* WHAT YOU HAVE TO DO *
Within the records below, reproduce without change the lines from the line that has "- **29 features** from original 16 variables" through the line that has "## 🛠️ Dependencies", and only those.

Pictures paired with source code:
>>>>

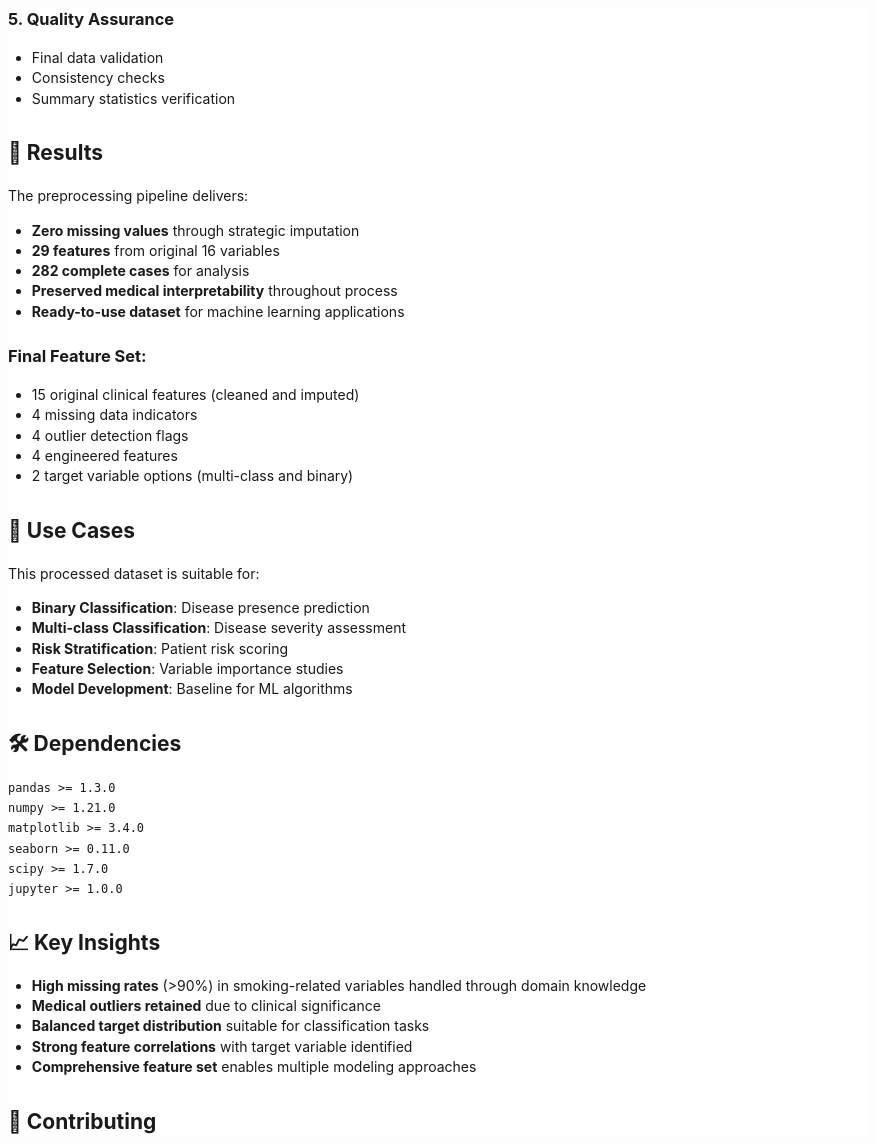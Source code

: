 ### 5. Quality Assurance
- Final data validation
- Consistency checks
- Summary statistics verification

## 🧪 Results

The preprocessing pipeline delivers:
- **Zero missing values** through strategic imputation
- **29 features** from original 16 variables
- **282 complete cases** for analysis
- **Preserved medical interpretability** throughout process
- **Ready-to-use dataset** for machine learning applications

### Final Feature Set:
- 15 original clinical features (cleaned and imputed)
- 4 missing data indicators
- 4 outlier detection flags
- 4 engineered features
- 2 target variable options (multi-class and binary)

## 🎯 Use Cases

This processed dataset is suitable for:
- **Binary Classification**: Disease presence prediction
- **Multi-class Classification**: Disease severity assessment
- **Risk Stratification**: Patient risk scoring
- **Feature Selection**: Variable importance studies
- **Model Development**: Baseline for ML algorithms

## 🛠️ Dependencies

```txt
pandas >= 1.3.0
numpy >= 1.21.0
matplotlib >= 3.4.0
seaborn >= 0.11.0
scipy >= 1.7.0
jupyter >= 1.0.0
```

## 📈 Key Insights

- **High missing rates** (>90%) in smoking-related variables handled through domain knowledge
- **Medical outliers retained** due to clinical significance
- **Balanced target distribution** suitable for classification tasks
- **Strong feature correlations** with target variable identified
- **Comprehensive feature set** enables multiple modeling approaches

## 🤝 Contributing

<<<<
>>>>

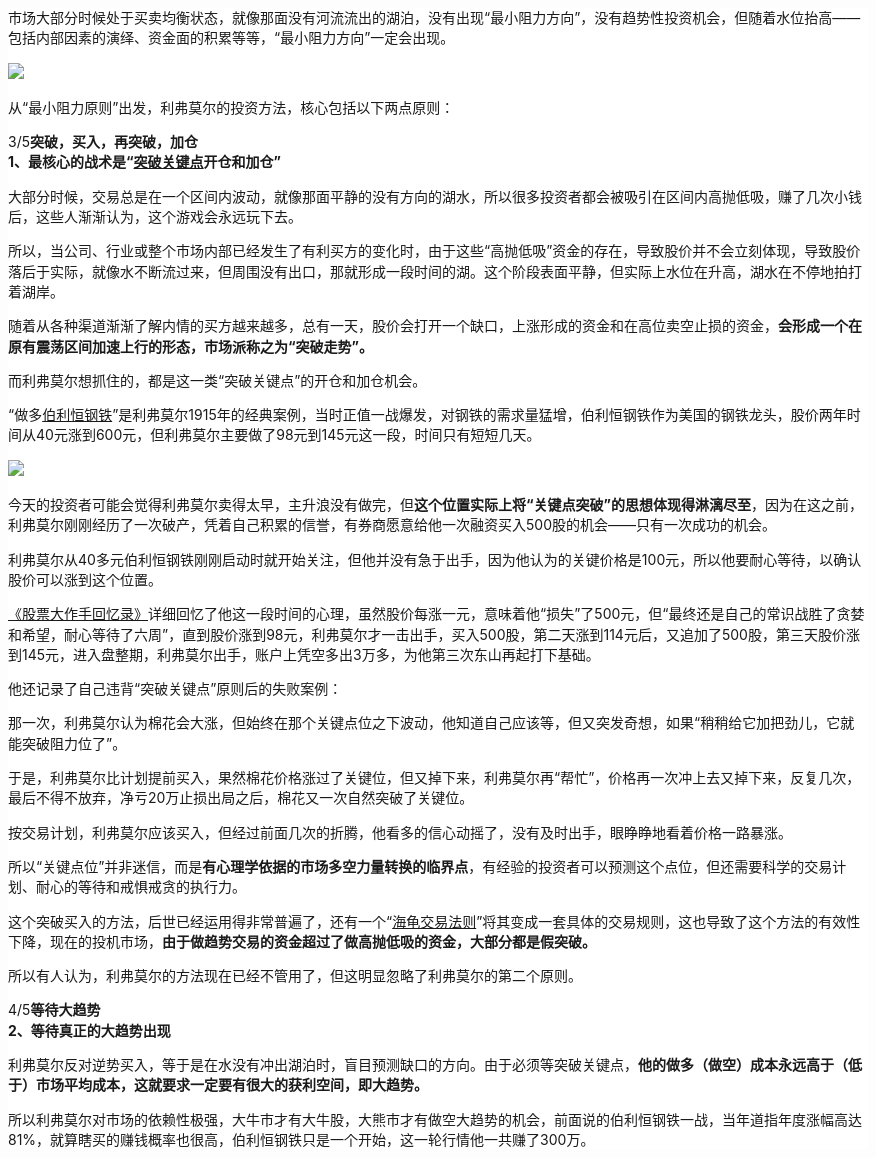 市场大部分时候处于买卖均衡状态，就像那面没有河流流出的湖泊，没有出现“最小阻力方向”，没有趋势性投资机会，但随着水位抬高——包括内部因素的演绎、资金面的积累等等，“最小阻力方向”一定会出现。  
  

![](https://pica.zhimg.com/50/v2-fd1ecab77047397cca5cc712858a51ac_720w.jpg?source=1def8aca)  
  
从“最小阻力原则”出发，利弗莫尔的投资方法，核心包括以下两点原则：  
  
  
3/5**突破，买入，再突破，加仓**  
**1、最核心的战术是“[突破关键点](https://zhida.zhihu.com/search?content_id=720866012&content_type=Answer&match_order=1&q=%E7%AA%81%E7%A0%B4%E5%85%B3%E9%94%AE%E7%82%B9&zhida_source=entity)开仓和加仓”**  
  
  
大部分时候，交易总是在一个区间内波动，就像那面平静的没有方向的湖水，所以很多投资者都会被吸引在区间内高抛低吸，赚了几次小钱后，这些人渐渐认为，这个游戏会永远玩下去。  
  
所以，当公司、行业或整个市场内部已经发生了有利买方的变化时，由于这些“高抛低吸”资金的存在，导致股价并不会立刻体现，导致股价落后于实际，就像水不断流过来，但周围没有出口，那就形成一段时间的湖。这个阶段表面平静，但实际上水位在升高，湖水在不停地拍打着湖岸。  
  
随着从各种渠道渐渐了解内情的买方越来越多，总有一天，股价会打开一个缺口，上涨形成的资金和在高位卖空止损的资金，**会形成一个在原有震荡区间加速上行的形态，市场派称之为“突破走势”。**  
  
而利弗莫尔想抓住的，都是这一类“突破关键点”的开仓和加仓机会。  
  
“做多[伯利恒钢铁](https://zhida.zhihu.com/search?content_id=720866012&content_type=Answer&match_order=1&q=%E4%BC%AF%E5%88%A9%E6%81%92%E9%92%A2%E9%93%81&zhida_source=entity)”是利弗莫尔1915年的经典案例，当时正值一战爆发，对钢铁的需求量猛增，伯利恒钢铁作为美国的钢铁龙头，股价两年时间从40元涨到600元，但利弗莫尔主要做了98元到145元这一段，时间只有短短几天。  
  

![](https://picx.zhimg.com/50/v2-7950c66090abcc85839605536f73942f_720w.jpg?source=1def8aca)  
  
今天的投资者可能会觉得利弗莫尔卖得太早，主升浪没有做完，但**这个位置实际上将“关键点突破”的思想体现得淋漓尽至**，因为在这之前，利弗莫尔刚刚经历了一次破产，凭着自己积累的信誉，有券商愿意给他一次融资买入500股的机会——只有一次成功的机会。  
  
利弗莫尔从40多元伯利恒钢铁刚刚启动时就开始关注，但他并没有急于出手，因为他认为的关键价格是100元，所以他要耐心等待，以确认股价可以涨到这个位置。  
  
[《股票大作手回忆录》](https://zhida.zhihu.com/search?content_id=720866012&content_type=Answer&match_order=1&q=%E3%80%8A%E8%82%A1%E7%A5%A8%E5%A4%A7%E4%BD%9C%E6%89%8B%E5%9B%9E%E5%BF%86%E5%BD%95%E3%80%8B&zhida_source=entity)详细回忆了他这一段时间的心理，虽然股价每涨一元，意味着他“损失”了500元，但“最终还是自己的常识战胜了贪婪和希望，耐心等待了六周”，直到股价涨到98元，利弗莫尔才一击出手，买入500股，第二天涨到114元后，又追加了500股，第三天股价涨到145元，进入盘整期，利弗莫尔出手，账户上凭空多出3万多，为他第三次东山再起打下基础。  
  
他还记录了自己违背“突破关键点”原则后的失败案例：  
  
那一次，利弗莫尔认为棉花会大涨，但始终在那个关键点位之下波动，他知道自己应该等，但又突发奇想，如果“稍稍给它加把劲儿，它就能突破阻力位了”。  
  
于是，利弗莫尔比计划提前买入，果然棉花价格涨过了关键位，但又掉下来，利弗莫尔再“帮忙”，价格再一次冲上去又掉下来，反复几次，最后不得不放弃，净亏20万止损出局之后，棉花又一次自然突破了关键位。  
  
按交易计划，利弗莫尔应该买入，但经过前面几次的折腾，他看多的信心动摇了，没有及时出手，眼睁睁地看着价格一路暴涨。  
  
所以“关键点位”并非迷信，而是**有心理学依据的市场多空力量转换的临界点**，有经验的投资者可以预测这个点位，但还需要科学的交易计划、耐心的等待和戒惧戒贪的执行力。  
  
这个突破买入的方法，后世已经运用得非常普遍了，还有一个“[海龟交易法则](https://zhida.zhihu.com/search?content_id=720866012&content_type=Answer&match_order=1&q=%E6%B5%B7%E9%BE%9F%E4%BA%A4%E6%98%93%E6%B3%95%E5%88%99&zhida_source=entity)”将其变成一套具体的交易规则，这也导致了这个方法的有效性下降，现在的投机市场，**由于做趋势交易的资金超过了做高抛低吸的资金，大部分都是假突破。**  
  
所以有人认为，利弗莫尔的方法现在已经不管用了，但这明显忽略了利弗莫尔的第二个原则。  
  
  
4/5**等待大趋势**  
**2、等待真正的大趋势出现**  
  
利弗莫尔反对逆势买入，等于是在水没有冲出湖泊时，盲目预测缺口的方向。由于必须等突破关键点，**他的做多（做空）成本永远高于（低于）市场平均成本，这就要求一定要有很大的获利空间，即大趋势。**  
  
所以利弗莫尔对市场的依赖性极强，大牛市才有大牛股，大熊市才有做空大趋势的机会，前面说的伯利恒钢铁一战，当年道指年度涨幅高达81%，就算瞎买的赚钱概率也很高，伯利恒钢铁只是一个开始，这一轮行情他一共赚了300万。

<<<<

* ANSWER AREA *
- **29 features** from original 16 variables
- **282 complete cases** for analysis
- **Preserved medical interpretability** throughout process
- **Ready-to-use dataset** for machine learning applications

### Final Feature Set:
- 15 original clinical features (cleaned and imputed)
- 4 missing data indicators
- 4 outlier detection flags
- 4 engineered features
- 2 target variable options (multi-class and binary)

## 🎯 Use Cases

This processed dataset is suitable for:
- **Binary Classification**: Disease presence prediction
- **Multi-class Classification**: Disease severity assessment
- **Risk Stratification**: Patient risk scoring
- **Feature Selection**: Variable importance studies
- **Model Development**: Baseline for ML algorithms

## 🛠️ Dependencies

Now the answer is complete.